Not really related to your bigger point, which I have no opinion on, but Kafka & PubSub have different delivery contracts, Kafka's are generally more strict. Therefore comparing the scalability of the 2 is somewhat problematic.
Can you elaborate on that? PubSub is a fully-managed service, which means that Google SREs are on call making sure things are up. In addition, Pubsub has "guaranteed at-least-once message delivery". In a sense, Google's SREs guarantee delivery.
PubSub is also a GLOBAL service. Not only are you protected from zone downtime, you are protected from regional downtime. Is there an equivalent to this level of service anywhere in the world?
I'm not too familiar with Kafka's fully managed service, but Kafka-on-VM is a whole other ball game. YOU manage the service. YOU guarantee delivery, not Kafka.
Kafka promises strictly ordered delivery, PubSub promises mostly ordered. The differences between those promises are what drive PubSubs ability to scale throughput and global availability.
From an availability standpoint, I don't disagree with anything you mention, but the difference between the consistency models means that PubSub is solving a different set of problems than Kafka, thus my opinion that comparing them is problematic.
That's a fair point. But remember, Kafka promises this as long as the underlying VM infrastructure is alive and well. PubSub completely removes this worry, or even the concept of VMs.
There are several ways to look at it, but I'd opine that a "mostly ordered" fully-managed truly-global service that's easy to unscramble on the receiving end is more "guaranteed" than something that is single-zone and relies on the health of underlying VMs that YOU have to manage.
edit: Kafka and PubSub have a lot of overlap, but they each have qualities the other one doesn't. I suppose you gotta choose which qualities are more important for you.
If you can design your protocol such that it can work in a mostly ordered fashion, I'd highly recommend that you do. It opens up your choices for technology stack tremendously. But, if you require ordered delivery, your choices start shrinking dramatically.
Also, just so we are on the same page. Kafka is a software product that can be run on hardware or VMs, not a managed service. Possibly, you are thinking of the Amazon Kinesis product which does offer a managed service with strict ordering.
No confusion on second point. My argument was that Kafka adds significant complexity and delivery risk because it's software that you must run on hardware/VMs, rather than a fully-managed service. You have to pay a whole lot of eng time to make Kafka truly "guaranteed delivery" because there's always risk of underlying hardware/VM/LB dying.

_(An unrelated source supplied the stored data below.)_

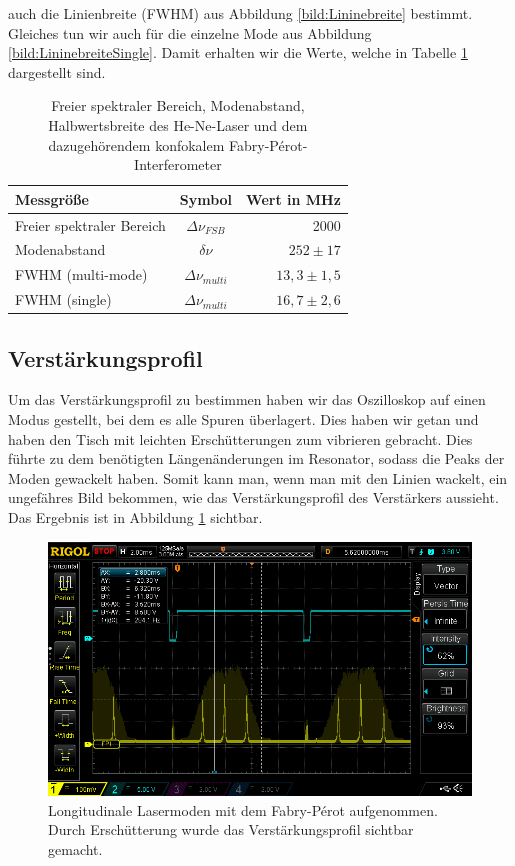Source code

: auch die Linienbreite (FWHM) aus Abbildung \ref{bild:Lininebreite} bestimmt. Gleiches tun wir auch für die einzelne Mode
aus Abbildung \ref{bild:LininebreiteSingle}. Damit erhalten wir die Werte, welche in Tabelle \ref{tab:Linienbreite} dargestellt sind.

\begin{table}
    \centering
 
    \begin{tabular}{lcr}
        \toprule
        Messgröße & Symbol & Wert in MHz\\
        \midrule
        Freier spektraler Bereich& $\Delta \nu_{FSB}$ & 2000\\
        Modenabstand& $\delta\nu$& $252 \pm 17$\\
        FWHM (multi-mode)& $\Delta\nu_{multi}$&$13,3 \pm 1,5$\\
        FWHM (single)& $\Delta\nu_{multi}$&$16,7 \pm 2,6$\\
        \bottomrule        
    \end{tabular}
  
    \caption{Freier spektraler Bereich, Modenabstand, Halbwertsbreite des He-Ne-Laser und dem dazugehörendem 
    konfokalem Fabry-Pérot-Interferometer}
    \label{tab:Linienbreite}
\end{table}


\subsection*{Verstärkungsprofil}

Um das Verstärkungsprofil zu bestimmen haben wir das Oszilloskop auf einen Modus gestellt, bei dem es alle Spuren 
überlagert. Dies haben wir getan und haben den Tisch mit leichten Erschütterungen zum vibrieren gebracht.
Dies führte zu dem benötigten Längenänderungen im Resonator, sodass die Peaks der Moden gewackelt haben.
Somit kann man, wenn man mit den Linien wackelt, ein ungefähres Bild bekommen, wie das Verstärkungsprofil
des Verstärkers aussieht. Das Ergebnis ist in Abbildung \ref{bild:Verstaerkung} sichtbar.

\begin{figure}[h]
    \centering
    \includegraphics[width = \linewidth]{Bilder/Auswertung/FabryPerotVerst.png}
    \caption{Longitudinale Lasermoden mit dem Fabry-Pérot aufgenommen. Durch Erschütterung wurde das Verstärkungsprofil sichtbar gemacht.}
    \label{bild:Verstaerkung}
\end{figure}

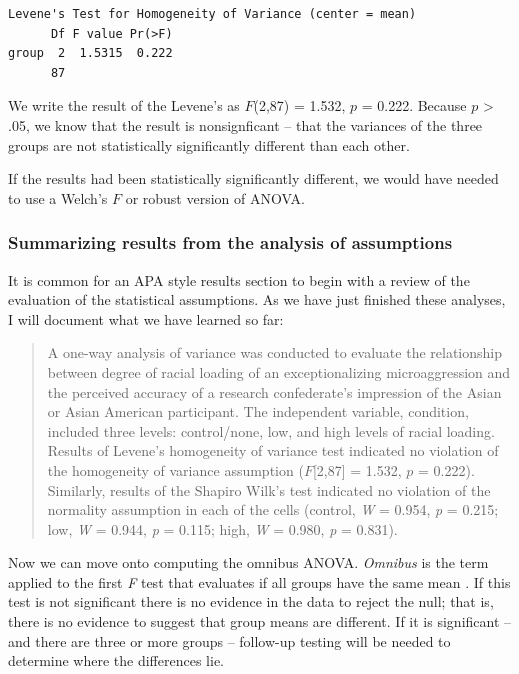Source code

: \documentclass[
  11pt,
]{book}
\begin{document}
\begin{verbatim}
Levene's Test for Homogeneity of Variance (center = mean)
      Df F value Pr(>F)
group  2  1.5315  0.222
      87               
\end{verbatim}

We write the result of the Levene's as \(F\)(2,87) = 1.532, \(p\) = 0.222. Because \(p\) \textgreater{} .05, we know that the result is nonsignficant -- that the variances of the three groups are not statistically significantly different than each other.

If the results had been statistically significantly different, we would have needed to use a Welch's \(F\) or robust version of ANOVA.

\hypertarget{summarizing-results-from-the-analysis-of-assumptions}{%
\subsubsection{Summarizing results from the analysis of assumptions}\label{summarizing-results-from-the-analysis-of-assumptions}}

It is common for an APA style results section to begin with a review of the evaluation of the statistical assumptions. As we have just finished these analyses, I will document what we have learned so far:

\begin{quote}
A one-way analysis of variance was conducted to evaluate the relationship between degree of racial loading of an exceptionalizing microaggression and the perceived accuracy of a research confederate's impression of the Asian or Asian American participant. The independent variable, condition, included three levels: control/none, low, and high levels of racial loading. Results of Levene's homogeneity of variance test indicated no violation of the homogeneity of variance assumption (\(F\){[}2,87{]} = 1.532, \(p\) = 0.222). Similarly, results of the Shapiro Wilk's test indicated no violation of the normality assumption in each of the cells (control, \emph{W} = 0.954, \emph{p} = 0.215; low, \emph{W} = 0.944, \emph{p} = 0.115; high, \emph{W} = 0.980, \emph{p} = 0.831).
\end{quote}

Now we can move onto computing the omnibus ANOVA. \emph{Omnibus} is the term applied to the first \emph{F} test that evaluates if all groups have the same mean \citep{chen_relationship_2018}. If this test is not significant there is no evidence in the data to reject the null; that is, there is no evidence to suggest that group means are different. If it is significant -- and there are three or more groups -- follow-up testing will be needed to determine where the differences lie.
\end{document}
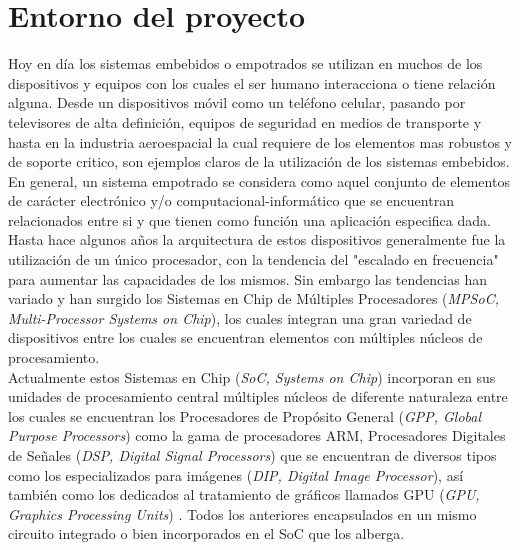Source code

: 
\chapter{Entorno del proyecto}
\label{ch:Entorno_del_proyecto}

Hoy en día los sistemas embebidos o empotrados se utilizan en muchos de los dispositivos
y equipos con los cuales el ser humano interacciona o tiene relación alguna. Desde un dispositivos
móvil como un teléfono celular, pasando por televisores de alta definición, equipos de seguridad
en medios de transporte y hasta en la industria aeroespacial la cual requiere de los elementos mas robustos
y de soporte critico, son ejemplos claros de la utilización de los sistemas embebidos.\\

En general, un sistema empotrado se considera como aquel conjunto de elementos de carácter electrónico y/o
computacional-informático que  se encuentran relacionados entre si y que tienen como función una aplicación 
especifica dada.\cite {LERTA} \cite{MK1} \\

Hasta hace algunos años la arquitectura de estos dispositivos generalmente fue la utilización de un único procesador, 
con la tendencia del "escalado en frecuencia" \cite{TAODES} para aumentar las capacidades de los mismos. Sin embargo
las tendencias han variado y han surgido los Sistemas en Chip de Múltiples Procesadores 
(\textit{MPSoC, Multi-Processor Systems on Chip}), los cuales integran una gran variedad de dispositivos entre los cuales
se encuentran elementos con múltiples núcleos de procesamiento.\\

Actualmente estos Sistemas en Chip (\textit{SoC, Systems on Chip}) incorporan en sus unidades de procesamiento central
múltiples núcleos de diferente naturaleza entre los cuales se encuentran los Procesadores de Propósito 
General (\textit{GPP, Global Purpose Processors}) como la gama de procesadores ARM, Procesadores Digitales de 
Señales (\textit{DSP, Digital Signal Processors}) que se encuentran de diversos tipos como los 
especializados para imágenes (\textit{DIP, Digital Image Processor}), así también como los dedicados al tratamiento de gráficos llamados 
GPU (\textit{GPU, Graphics Processing Units}) \cite{MK2}. Todos los anteriores encapsulados en un mismo circuito integrado o bien 
incorporados en el SoC que los alberga.\\

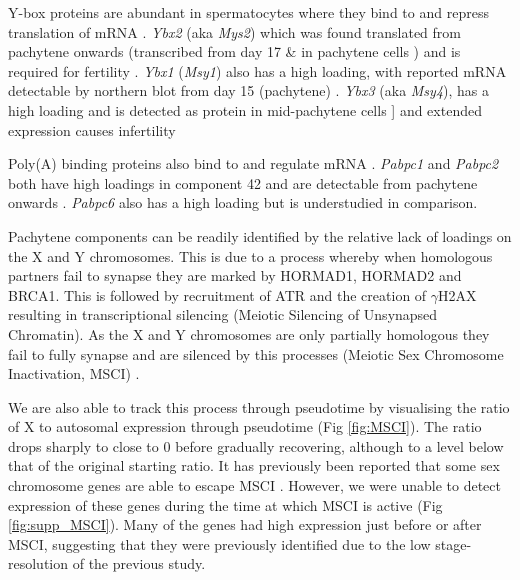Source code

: Y-box proteins are abundant in spermatocytes where they bind to and repress translation of mRNA \parencite[Reviwed in]{Kleene2016Positiondependent}. \textit{Ybx2} (aka \textit{Mys2}) which was found translated from pachytene onwards \parencite{Kwon1993Proteins, Oko1996Germ} (transcribed from day 17 \& in pachytene cells \parencite{Gu1998Mammalian}) and is required for fertility \parencite{Yang2005Absence}. \textit{Ybx1} (\textit{Msy1}) also has a high loading, with reported mRNA detectable by northern blot from day 15 (pachytene) \parencite{Tafuri1993mouse}. \textit{Ybx3} (aka \textit{Msy4}), has a high loading and is detected as protein in mid-pachytene cells \parencite{Davies2000SequenceSpecific}] and extended expression causes infertility \parencite{Giorgini2002Translational}

Poly(A) binding proteins also bind to and regulate mRNA \parencite[reviewed in]{OZTURK2018Potential}. \textit{Pabpc1} and \textit{Pabpc2} both have high loadings in component 42 and are detectable from pachytene onwards \parencite{C.Kleene1994Developmental, Gu1995Poly, Kleene1998Mouse, Lee2000Expression, Kimura2009Characterization}. \textit{Pabpc6} also has a high loading but is understudied in comparison.

Pachytene components can be readily identified by the relative lack of loadings on the X and Y chromosomes. This is due to a process whereby when homologous partners fail to synapse they are marked by HORMAD1, HORMAD2 and BRCA1. This is followed by recruitment of ATR and the creation of $\gamma$H2AX resulting in transcriptional silencing (Meiotic Silencing of Unsynapsed Chromatin). As the X and Y chromosomes are only partially homologous they fail to fully synapse and are silenced by this processes (Meiotic Sex Chromosome Inactivation, MSCI) \parencite{Turner2007Meiotic, Turner2015Meiotic}.

We are also able to track this process through pseudotime by visualising the ratio of X to autosomal expression through pseudotime (Fig \ref{fig:MSCI}). The ratio drops sharply to close to 0 before gradually recovering, although to a level below that of the original starting ratio. It has previously been reported that some sex chromosome genes are able to escape MSCI \parencite{daCruz2016Transcriptome, Soumillon2013Cellular}. However, we were unable to detect expression of these genes during the time at which MSCI is active (Fig \ref{fig:supp_MSCI}). Many of the genes had high expression just before or after MSCI, suggesting that they were previously identified due to the low stage-resolution of the previous study.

Pubsub guarantees delivery regardless of what happens with underlying infrastructure. In a sense, the bar has been raised dramatically.
> PubSub is also a GLOBAL service. Not only are you protected from zone downtime, you are protected from regional downtime. Is there an equivalent to this level of service anywhere in the world?
Could you point to some of the documentation that describes more about its reliability model and SLA? I glanced through the documentation and couldn't find out any information about this.
It seems like a service that has this kind of global availability would have to make a trade off in latency for writes and potentially reads. If it's a multi-region service, then all writes need to block until they're acknowledge by at least a second region, right? It seems like that will add latency to every request and may not necessarily be a good thing. Similarly, at read time, latency could fluctuate depending on which region you query, and whether your usual region has the data yet. I'm just speculating though, not having read any more about the service. It does sound nice to have the choice to fall back to another region and take the latency hit, instead of an outage. On the other hand, regions are already highly available at existing cloud providers (with zones being a more common failure point).
Is PubSub mature? The FAQ suggests that you should authenticate that Google made the requests to your HTTPS endpoint by adding a secret parameter, rather than relying on any form of HTTP-level authentication.
> If you additionally would like to verify that the messages originated from Google Cloud Pub/Sub, you could configure your endpoint to only accept messages that are accompanied by a secret token argument, for example, https://myapp.mydomain.com/myhandler?token=application-secre....
This feels rather haphazard. If I'm exposing an HTTPS endpoint in my application that will trigger actual behavior upon the receipt of an HTTP request, then of course I "would like to verify that the messages originated from Google Cloud Pub/Sub", so that they're not coming from some random bot or deliberate attacker who happened to learn my URL.
I didn't see anything in the docs that touches on those subjects in detail (I did skim the docs looking for sections and pages that might contain answers to my questions before I posted), but please point me to the page that does if you know of one and I'd be interested to read it! I trust that your perceptions and information are accurate, but cite-able and reference-able information is also valuable.
"For the most part Pub/Sub delivers each message once, and in the order in which it was published. However, once-only and in-order delivery are not guaranteed: it may happen that a message is delivered more than once, and out of order."